- [Your assignment]:
Every line of the records below that holds the word "Button" should be copied out.

======

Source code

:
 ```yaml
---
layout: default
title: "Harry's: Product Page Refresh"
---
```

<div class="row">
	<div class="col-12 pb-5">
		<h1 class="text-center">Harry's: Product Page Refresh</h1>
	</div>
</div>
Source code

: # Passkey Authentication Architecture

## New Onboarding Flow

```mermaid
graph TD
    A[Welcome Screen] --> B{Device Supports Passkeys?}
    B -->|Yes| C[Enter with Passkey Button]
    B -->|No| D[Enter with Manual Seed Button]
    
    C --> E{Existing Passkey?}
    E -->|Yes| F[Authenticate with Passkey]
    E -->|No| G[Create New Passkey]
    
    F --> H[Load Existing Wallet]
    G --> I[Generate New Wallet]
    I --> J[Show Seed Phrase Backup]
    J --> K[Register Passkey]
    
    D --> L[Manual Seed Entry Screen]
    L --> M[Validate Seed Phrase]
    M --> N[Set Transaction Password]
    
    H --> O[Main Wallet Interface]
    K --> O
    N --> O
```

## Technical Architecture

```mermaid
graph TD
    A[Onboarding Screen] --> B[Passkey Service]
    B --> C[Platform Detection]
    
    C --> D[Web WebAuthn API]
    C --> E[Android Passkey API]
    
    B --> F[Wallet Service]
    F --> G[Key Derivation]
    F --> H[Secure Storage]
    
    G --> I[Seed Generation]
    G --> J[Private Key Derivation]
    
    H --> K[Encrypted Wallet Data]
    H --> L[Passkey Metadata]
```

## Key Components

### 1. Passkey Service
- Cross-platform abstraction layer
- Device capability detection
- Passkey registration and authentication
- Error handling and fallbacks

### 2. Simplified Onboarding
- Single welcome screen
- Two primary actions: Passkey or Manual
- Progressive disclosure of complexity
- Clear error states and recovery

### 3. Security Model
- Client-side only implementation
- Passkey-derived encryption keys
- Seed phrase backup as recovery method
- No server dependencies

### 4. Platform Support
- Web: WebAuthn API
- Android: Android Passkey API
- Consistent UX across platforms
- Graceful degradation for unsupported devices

======

- [Completed task]:
    B -->|Yes| C[Enter with Passkey Button]
    B -->|No| D[Enter with Manual Seed Button]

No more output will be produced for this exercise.